Gregor Schneider, Bauen und Töten, veduta della mostra, Fondazione Morra Greco, Napoli, 2024
Che memorie abbiamo dei luoghi in cui abitiamo e degli oggetti ci circondano? La casa è quell’immagine mentale universale che, idealmente, diventa il palcoscenico di una serie di ricordi di una vita destinati a cambiare nel tempo, col tempo. Nel 1985, l’artista tedesco Gregor Schneider decide di ricostruire, all’interno della casa in cui abita a Rheydt, in Germania, la dimora della propria infanzia. È l’inizio della sua ricerca d’intensità, come lui la chiama, che lo porterà nel 2001 a vincere il Leone d’oro alla Biennale di Venezia con l’opera Haus u r. La mostra Bauen und Töten, allestita tra il primo e il secondo piano della Fondazione Morra Greco di Napoli, nasce con un richiamo a quest’opera che sconvolse lo spazio del padiglione tedesco e che segna tutta la ricerca di Schneider.
Nel 2001, l’artista scopre che, poco distante dalla strada della Haus u r, si trovava la casa natale del primo ministro della propaganda del regime nazista. Da documenti comunali l’artista riesce a identificarla, nonostante si credeva distrutta dai bombardamenti, e decide di occuparla, compiendo atti di vita quotidiana visibili nei due video Essen (Eat) e Schlafen (Sleep), fino alla sua demolizione, nel 2014. Davanti ai video, una chiavetta USB è esposta come una scultura, quale testimonianza di una casa abbandonata da decenni, ma che era stata vissuta da Joseph Goebbels. Il supporto, oltre a contenere le planimetrie dell’edificio prima della demolizione, come visibile nei video Gebursthaus Goebbels ed Entkernung Geburtshaus, ha il compito di interrogare, ancora una volta, sul destino dei luoghi e degli oggetti che silenziosamente vivono nelle memorie personali e collettive.
La mostra prende il titolo da alcune fotografie documentarie di Buried (1984), performance in cui l’artista, all’alba, scava una buca in cui poi si cala, riempiendo la fossa col suo corpo in posizione fetale, per poi riportarla al suo stato originario. L’atto di fare e disfare, di costruire e distruggere, appunto Bauen und Töten, racconta il rapporto quotidiano con la morte, il bisogno di allontanarsi dalla realtà mediante certi rituali, a loro volta caratterizzati dallo sdoppiamento o svuotamento di strutture esistenti.
È del 2005, invece, la stanza proveniente dalla serie High Security Cell. Un ambiente antisettico che ricrea gli interni delle celle di massima sicurezza della prigione di Guantánamo. Proprio per la sua inaccessibilità, l’opera è il risultato dell’idea che Schneider riuscì a farsi delle celle, basandosi sulla documentazione non ufficiale reperita nel web.

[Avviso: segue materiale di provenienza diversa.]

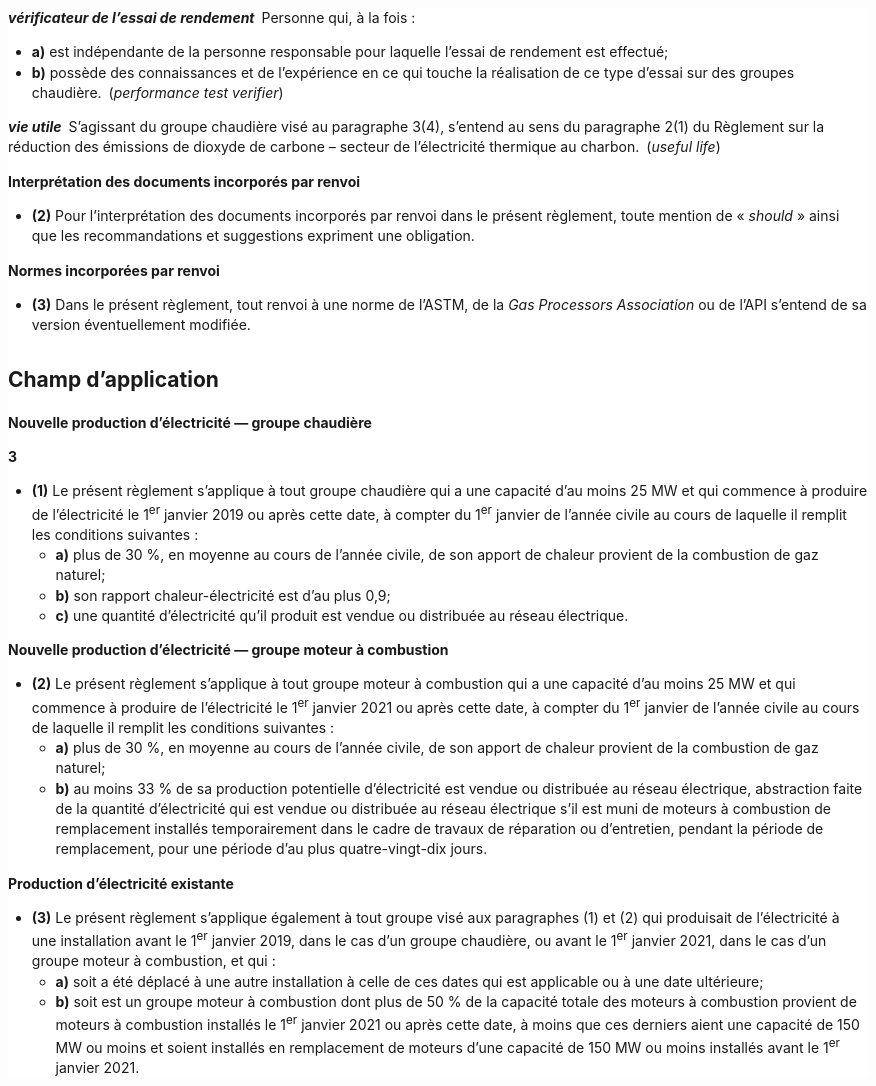 ***vérificateur de l’essai de rendement*** Personne qui, à la fois :
- **a)** est indépendante de la personne responsable pour laquelle l’essai de rendement est effectué;
- **b)** possède des connaissances et de l’expérience en ce qui touche la réalisation de ce type d’essai sur des groupes chaudière. (*performance test verifier*)

***vie utile*** S’agissant du groupe chaudière visé au paragraphe 3(4), s’entend au sens du paragraphe 2(1) du Règlement sur la réduction des émissions de dioxyde de carbone – secteur de l’électricité thermique au charbon. (*useful life*)

**Interprétation des documents incorporés par renvoi**

- **(2)** Pour l’interprétation des documents incorporés par renvoi dans le présent règlement, toute mention de « *should* » ainsi que les recommandations et suggestions expriment une obligation.

**Normes incorporées par renvoi**

- **(3)** Dans le présent règlement, tout renvoi à une norme de l’ASTM, de la *Gas Processors Association* ou de l’API s’entend de sa version éventuellement modifiée.




## Champ d’application



**Nouvelle production d’électricité — groupe chaudière**

**3** 

- **(1)** Le présent règlement s’applique à tout groupe chaudière qui a une capacité d’au moins 25 MW et qui commence à produire de l’électricité le 1<sup>er</sup> janvier 2019 ou après cette date, à compter du 1<sup>er</sup> janvier de l’année civile au cours de laquelle il remplit les conditions suivantes :
	- **a)** plus de 30 %, en moyenne au cours de l’année civile, de son apport de chaleur provient de la combustion de gaz naturel;
	- **b)** son rapport chaleur-électricité est d’au plus 0,9;
	- **c)** une quantité d’électricité qu’il produit est vendue ou distribuée au réseau électrique.

**Nouvelle production d’électricité — groupe moteur à combustion**

- **(2)** Le présent règlement s’applique à tout groupe moteur à combustion qui a une capacité d’au moins 25 MW et qui commence à produire de l’électricité le 1<sup>er</sup> janvier 2021 ou après cette date, à compter du 1<sup>er</sup> janvier de l’année civile au cours de laquelle il remplit les conditions suivantes :
	- **a)** plus de 30 %, en moyenne au cours de l’année civile, de son apport de chaleur provient de la combustion de gaz naturel;
	- **b)** au moins 33 % de sa production potentielle d’électricité est vendue ou distribuée au réseau électrique, abstraction faite de la quantité d’électricité qui est vendue ou distribuée au réseau électrique s’il est muni de moteurs à combustion de remplacement installés temporairement dans le cadre de travaux de réparation ou d’entretien, pendant la période de remplacement, pour une période d’au plus quatre-vingt-dix jours.

**Production d’électricité existante**

- **(3)** Le présent règlement s’applique également à tout groupe visé aux paragraphes (1) et (2) qui produisait de l’électricité à une installation avant le 1<sup>er</sup> janvier 2019, dans le cas d’un groupe chaudière, ou avant le 1<sup>er</sup> janvier 2021, dans le cas d’un groupe moteur à combustion, et qui :
	- **a)** soit a été déplacé à une autre installation à celle de ces dates qui est applicable ou à une date ultérieure;
	- **b)** soit est un groupe moteur à combustion dont plus de 50 % de la capacité totale des moteurs à combustion provient de moteurs à combustion installés le 1<sup>er</sup> janvier 2021 ou après cette date, à moins que ces derniers aient une capacité de 150 MW ou moins et soient installés en remplacement de moteurs d’une capacité de 150 MW ou moins installés avant le 1<sup>er</sup> janvier 2021.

L’installazione è come una capsula aliena dall’ambientazione kubrickiana che invita, individualmente, all’isolamento non solo fisico ma anche temporale, un tema centrale nelle opere dell’artista, che racconta il suo rapporto, quasi distopico, con la realtà.
Schneider era già stato invitato, nel 2006, dalla Fondazione napoletana con la mostra 26.11.2006, per cui aveva realizzato l’installazione 400 MT Black dead end, un labirinto sotterraneo che rievocava le catacombe partenopee, nel giorno della commemorazione dei morti, presente in mostra attraverso la documentazione fotografica del lungo labirinto oscuro in cui l’artista invitava ad addentrarsi.
Il percorso storico continua con il video Kolkata (2011) per la festa indù Durga Puja, per la quale Schneider realizza una grande installazione tra le strade di Calcutta: in quella occasione, una sezione della Haus u r viene posizionata in verticale per mancanza di spazio, diventando quasi un tempio pubblico in ascesa. Nella sala, sono presentate anche le statue della dea Durga, che durante la cerimonia religiosa vengono gettate nel fiume e che l’artista rielabora con scarti di fabbrica, bambù e paglia, simbolo di un processo vitale ciclico di creazione e distruzione.
In esposizione anche nove sculture della serie Golden Lion, in cui il famoso leone d’oro, simbolo del prestigioso premio ricevuto, è immortalato in posizioni e materiali diversi, con l’intento di aprire una questione sul significato reale di certi riconoscimenti.